> [Entries provided]
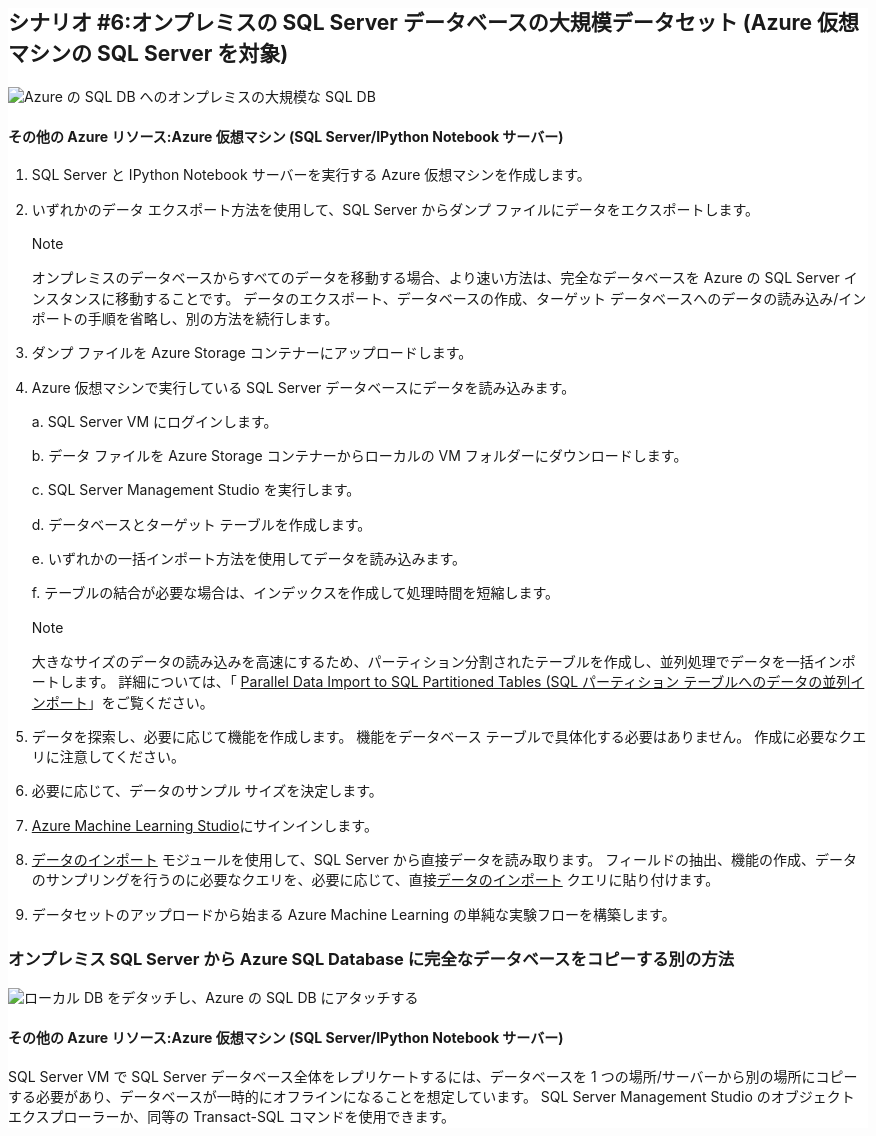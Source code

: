 ## <a name="scenario-6-large-dataset-in-a-sql-server-database-on-premises-targeting-sql-server-in-an-azure-virtual-machine"></a><a name="largedbtodb"></a>シナリオ \#6:オンプレミスの SQL Server データベースの大規模データセット (Azure 仮想マシンの SQL Server を対象)
![Azure の SQL DB へのオンプレミスの大規模な SQL DB][6]

#### <a name="additional-azure-resources-azure-virtual-machine-sql-server--ipython-notebook-server"></a>その他の Azure リソース:Azure 仮想マシン (SQL Server/IPython Notebook サーバー)
1. SQL Server と IPython Notebook サーバーを実行する Azure 仮想マシンを作成します。
1. いずれかのデータ エクスポート方法を使用して、SQL Server からダンプ ファイルにデータをエクスポートします。
   
   > [!NOTE]
   > オンプレミスのデータベースからすべてのデータを移動する場合、より速い方法は、完全なデータベースを Azure の SQL Server インスタンスに移動することです。 データのエクスポート、データベースの作成、ターゲット データベースへのデータの読み込み/インポートの手順を省略し、別の方法を続行します。
   > 
   > 
1. ダンプ ファイルを Azure Storage コンテナーにアップロードします。
1. Azure 仮想マシンで実行している SQL Server データベースにデータを読み込みます。
   
   a.  SQL Server VM にログインします。
   
   b.  データ ファイルを Azure Storage コンテナーからローカルの VM フォルダーにダウンロードします。
   
   c.  SQL Server Management Studio を実行します。
   
   d.  データベースとターゲット テーブルを作成します。
   
   e.  いずれかの一括インポート方法を使用してデータを読み込みます。
   
   f.  テーブルの結合が必要な場合は、インデックスを作成して処理時間を短縮します。
   
   > [!NOTE]
   > 大きなサイズのデータの読み込みを高速にするため、パーティション分割されたテーブルを作成し、並列処理でデータを一括インポートします。 詳細については、「 [Parallel Data Import to SQL Partitioned Tables (SQL パーティション テーブルへのデータの並列インポート](parallel-load-sql-partitioned-tables.md)」をご覧ください。
   > 
   > 
1. データを探索し、必要に応じて機能を作成します。 機能をデータベース テーブルで具体化する必要はありません。 作成に必要なクエリに注意してください。
1. 必要に応じて、データのサンプル サイズを決定します。
1. [Azure Machine Learning Studio](https://studio.azureml.net/)にサインインします。
1. [データのインポート][import-data] モジュールを使用して、SQL Server から直接データを読み取ります。 フィールドの抽出、機能の作成、データのサンプリングを行うのに必要なクエリを、必要に応じて、直接[データのインポート][import-data] クエリに貼り付けます。
1. データセットのアップロードから始まる Azure Machine Learning の単純な実験フローを構築します。

### <a name="alternate-method-to-copy-a-full-database-from-an-on-premises--sql-server-to-azure-sql-database"></a>オンプレミス SQL Server から Azure SQL Database に完全なデータベースをコピーする別の方法
![ローカル DB をデタッチし、Azure の SQL DB にアタッチする][7]

#### <a name="additional-azure-resources-azure-virtual-machine-sql-server--ipython-notebook-server"></a>その他の Azure リソース:Azure 仮想マシン (SQL Server/IPython Notebook サーバー)
SQL Server VM で SQL Server データベース全体をレプリケートするには、データベースを 1 つの場所/サーバーから別の場所にコピーする必要があり、データベースが一時的にオフラインになることを想定しています。 SQL Server Management Studio のオブジェクト エクスプローラーか、同等の Transact-SQL コマンドを使用できます。


[1]: ./media/plan-sample-scenarios/dsp-plan-small-in-aml.png
[2]: ./media/plan-sample-scenarios/dsp-plan-local-with-processing.png
[3]: ./media/plan-sample-scenarios/dsp-plan-local-large.png
[4]: ./media/plan-sample-scenarios/dsp-plan-local-to-db.png
[5]: ./media/plan-sample-scenarios/dsp-plan-large-to-db.png
[6]: ./media/plan-sample-scenarios/dsp-plan-db-to-db.png
[7]: ./media/plan-sample-scenarios/dsp-plan-attach-db.png
[8]: ./media/plan-sample-scenarios/dsp-plan-sample-scenarios.png
[9]: ./media/plan-sample-scenarios/dsp-plan-local-to-hive.png
[import-data]: /azure/machine-learning/studio-module-reference/import-data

> [What you need to do]
Find the line with "[4]: ./media/plan-sample-scenarios/dsp-plan-local-to-db.png" in the data above. Restate it and all later lines word for word, ending with the last line.

> [Task answer]
[4]: ./media/plan-sample-scenarios/dsp-plan-local-to-db.png
[5]: ./media/plan-sample-scenarios/dsp-plan-large-to-db.png
[6]: ./media/plan-sample-scenarios/dsp-plan-db-to-db.png
[7]: ./media/plan-sample-scenarios/dsp-plan-attach-db.png
[8]: ./media/plan-sample-scenarios/dsp-plan-sample-scenarios.png
[9]: ./media/plan-sample-scenarios/dsp-plan-local-to-hive.png
[import-data]: /azure/machine-learning/studio-module-reference/import-data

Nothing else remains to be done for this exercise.